7.2 Certificate Loading

Certificates are normally loaded using the file system (although loading from memory buffers is supported as well - see Section 7.5).

7.2.1 Loading CA Certificates

CA certificate files can be loaded using the wolfSSL_CTX_load_verify_locations() function:

int wolfSSL_CTX_load_verify_locations(WOLFSSL_CTX *ctx,

     const char *CAfile,

     const char *CApath);*

CA loading can also parse multiple CA certificates per file using the above function by passing in a CAfile in PEM format with as many certs as possible. This makes initialization easier, and is useful when a client needs to load several root CAs at startup.  This makes wolfSSL easier to port into tools that expect to be able to use a single file for CAs.

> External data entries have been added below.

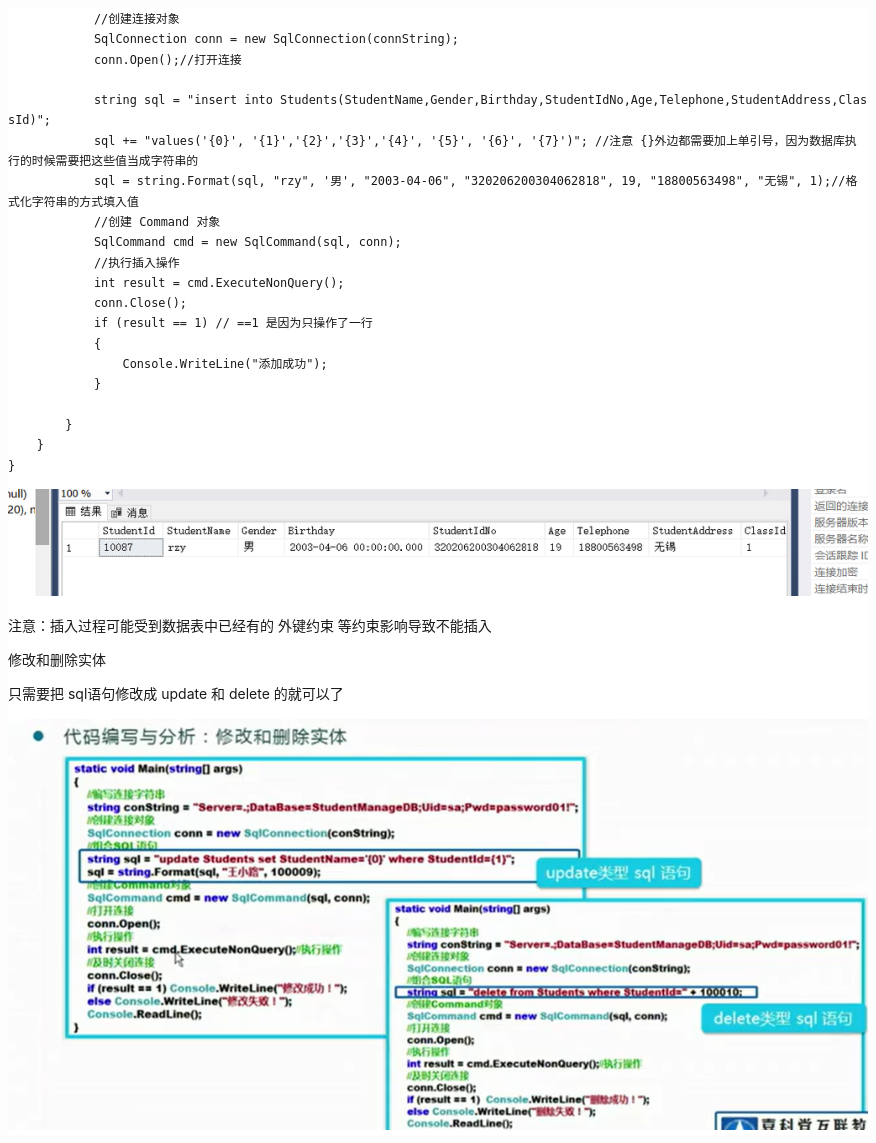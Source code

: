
 ```
            //创建连接对象
            SqlConnection conn = new SqlConnection(connString);
            conn.Open();//打开连接

            string sql = "insert into Students(StudentName,Gender,Birthday,StudentIdNo,Age,Telephone,StudentAddress,ClassId)";
            sql += "values('{0}', '{1}','{2}','{3}','{4}', '{5}', '{6}', '{7}')"; //注意 {}外边都需要加上单引号，因为数据库执行的时候需要把这些值当成字符串的
            sql = string.Format(sql, "rzy", '男', "2003-04-06", "320206200304062818", 19, "18800563498", "无锡", 1);//格式化字符串的方式填入值
            //创建 Command 对象
            SqlCommand cmd = new SqlCommand(sql, conn);
            //执行插入操作
            int result = cmd.ExecuteNonQuery();
            conn.Close();
            if (result == 1) // ==1 是因为只操作了一行
            {
                Console.WriteLine("添加成功");
            }

        }
    }
}
```

![image-20221008103339916](Csharp与数据库.assets/image-20221008103339916.png)

注意：插入过程可能受到数据表中已经有的 外键约束  等约束影响导致不能插入





修改和删除实体

只需要把 sql语句修改成  update 和 delete 的就可以了

![image-20221008103655786](Csharp与数据库.assets/image-20221008103655786.png)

7.2.2 Loading Client or Server Certificates

Loading single client or server certificates can be done with the wolfSSL_CTX_use_certificate_file() function.  If this function is used with a certificate chain, only the actual, or “bottom” certificate will be sent.

int wolfSSL_CTX_use_certificate_file(WOLFSSL_CTX *ctx,

    const char *CAfile,

    int type);

CAfile is the CA certificate file, and type is the format of the certificate - such as SSL_FILETYPE_PEM.

The server and client can send certificate chains using the wolfSSL_CTX_use_certificate_chain_file() function.  The certificate chain file must be in PEM format and must be sorted starting with the subject's certificate (the actual client or server cert), followed by any intermediate certificates and ending (optionally) at the root "top" CA.  The example server (/examples/server/server.c) uses this functionality.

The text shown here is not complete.